2.3. Ir tomando decisiones
Querer orar supone ir tomando decisiones en nuestra vida y no
vivir de rutinas en cualquier ámbito de nuestra existencia. La rutina es
enemiga de la vida espiritual porque nos encierra en nosotros mismos y
nos impide vivir de la creatividad que supone la apertura al Otro. La
toma de decisiones sobre nuestra vida, en la línea del Reino de Dios,
nos acerca a la relación y a la presencia. Es conveniente seguir
haciéndose preguntas e irlas respondiendo y así se va configurando
nuestra vida cristiana: ¿Cómo puedo mejorar mi relación con los que me
rodean? ¿Qué tengo que cambiar o potenciar en mi trabajo apostólico? ¿Qué
tendría que hacer para tener más sensibilidad hacia los pobres y los que más
sufren? ¿Qué me está queriendo decir el Señor en esta nueva situación?
¿Es suficiente el tiempo o el modo de orar en esta época de mi vida?
2.4. Hacer "adiciones"
San Ignacio dice que para orar hay que hacer "adiciones", es decir
fomentar actos y actitudes que nos predispongan que sumen, que
ayuden pedagógicamente a lograr aquello que deseamos.

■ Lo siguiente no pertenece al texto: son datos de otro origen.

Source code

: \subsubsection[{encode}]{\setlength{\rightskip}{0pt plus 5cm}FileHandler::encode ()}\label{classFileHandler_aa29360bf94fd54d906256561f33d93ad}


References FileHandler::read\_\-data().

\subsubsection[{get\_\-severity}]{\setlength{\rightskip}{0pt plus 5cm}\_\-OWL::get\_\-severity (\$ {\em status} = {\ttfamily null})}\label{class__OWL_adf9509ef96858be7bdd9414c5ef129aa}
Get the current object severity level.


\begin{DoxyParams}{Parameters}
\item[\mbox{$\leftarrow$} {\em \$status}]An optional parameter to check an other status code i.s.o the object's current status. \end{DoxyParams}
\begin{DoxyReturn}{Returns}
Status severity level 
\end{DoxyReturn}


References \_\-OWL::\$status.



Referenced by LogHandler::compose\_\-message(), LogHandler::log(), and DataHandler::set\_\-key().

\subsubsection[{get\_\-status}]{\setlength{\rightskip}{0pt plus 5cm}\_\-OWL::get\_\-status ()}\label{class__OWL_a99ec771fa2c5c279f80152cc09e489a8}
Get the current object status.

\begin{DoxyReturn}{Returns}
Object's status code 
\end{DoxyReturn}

Hay, por lo
tanto situaciones, que actúan como adiciones, es decir, que ayudan y
que suman, y otras que no ayudan, que restan. Voy a enumerar algunas:
— Hacer práctica de poner la propia vida en las manos de Dios y no
en las nuestras. Esto supone alimentar interiormente el deseo de
moverse por pequeñas utopías y practicar la esperanza.

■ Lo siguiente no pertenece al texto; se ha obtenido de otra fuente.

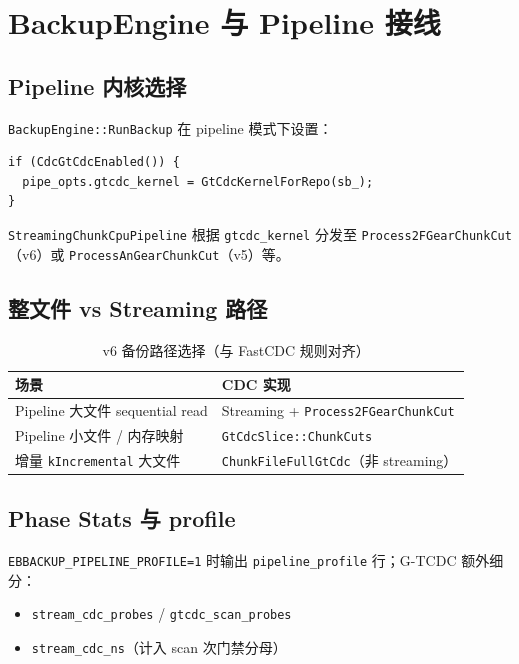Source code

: \chapter{BackupEngine 与 Pipeline 接线}
\label{ch:engine-pipeline}

\section{Pipeline 内核选择}

\texttt{BackupEngine::RunBackup} 在 pipeline 模式下设置：
\begin{lstlisting}[caption={gtcdc\_kernel 注入 pipeline}]
if (CdcGtCdcEnabled()) {
  pipe_opts.gtcdc_kernel = GtCdcKernelForRepo(sb_);
}
\end{lstlisting}

\texttt{StreamingChunkCpuPipeline} 根据 \texttt{gtcdc\_kernel} 分发至 \texttt{Process2FGearChunkCut}（v6）或 \texttt{ProcessAnGearChunkCut}（v5）等。

\section{整文件 vs Streaming 路径}

\begin{table}[htbp]
\centering
\caption{v6 备份路径选择（与 FastCDC 规则对齐）}
\small
\begin{tabular}{@{}ll@{}}
\toprule
场景 & CDC 实现 \\
\midrule
Pipeline 大文件 sequential read & Streaming + \texttt{Process2FGearChunkCut} \\
Pipeline 小文件 / 内存映射 & \texttt{GtCdcSlice::ChunkCuts} \\
增量 \texttt{kIncremental} 大文件 & \texttt{ChunkFileFullGtCdc}（非 streaming） \\
\bottomrule
\end{tabular}
\end{table}

\section{Phase Stats 与 profile}

\texttt{EBBACKUP\_PIPELINE\_PROFILE=1} 时输出 \texttt{pipeline\_profile} 行；G-TCDC 额外细分：
\begin{itemize}[nosep]
  \item \texttt{stream\_cdc\_probes} / \texttt{gtcdc\_scan\_probes}
  \item \texttt{stream\_cdc\_ns}（计入 scan 次门禁分母）
\end{itemize}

— Ejercitar la misericordia con las personas que hay a nuestro
alrededor. Estas u otras prácticas se deben encarnar en
pequeños gestos que muestren su veracidad.
En la vida ordinaria hay situaciones que nos pueden ayudar o
estorbar para llevar una vida de oración. Así, por ejemplo:
— Alimentar pensamientos de bondad o entrar en la dinámica del
ataque o defensa.
— Acostumbrarse a emplear palabras amables o dejarse llevar por
la brusquedad.
— Generar gestos solidarios o entrar en la dinámica del
individualismo.
— Emplear silencios acogedores o esperar que el otro termine de
hablar para soltarle mi "rollo".
— Acoger agradecidamente el amor de los demás o rechazarlo. O
aceptar mi situación de don o creerme que todo lo puedo a través
de mi esfuerzo.
— Practicar la soledad buscando allí una presencia gratuita o
encerrándome en mi mismo sin dejar brechas de gratuidad.
A veces nos preguntamos cómo tal persona que sabemos que
hace oración de una forma asidua es incapaz de comprender a los
demás, de trabajar en equipo y que va "a la suya". La respuesta no es
sencilla y la conciencia de cada uno es un misterio. Pero en general y
sobretodo para aplicárnoslo a nosotros mismos, hay que decir que hay
unos prejuicios que invaden la vida y que deben ser examinados a
menudo. La oración pide abnegación, relativizar mis sentimientos
especialmente sobre aquellas personas o situaciones ante las cuales me
siento especialmente crítico.
Por ello no podemos ser ingenuos porque si nos instalamos en la
superficialidad, en la rutina, en el activismo y en la competitividad, no
podemos orar. Pero sí podremos si somos auto-críticos, si sabemos
recoger aquello que los demás dicen de nosotros mismos, si nos
sentimos animados a trabajar por los demás y a humanizar su vida,
aunque experimentemos en nosotros la debilidad, la rutina o la desgana.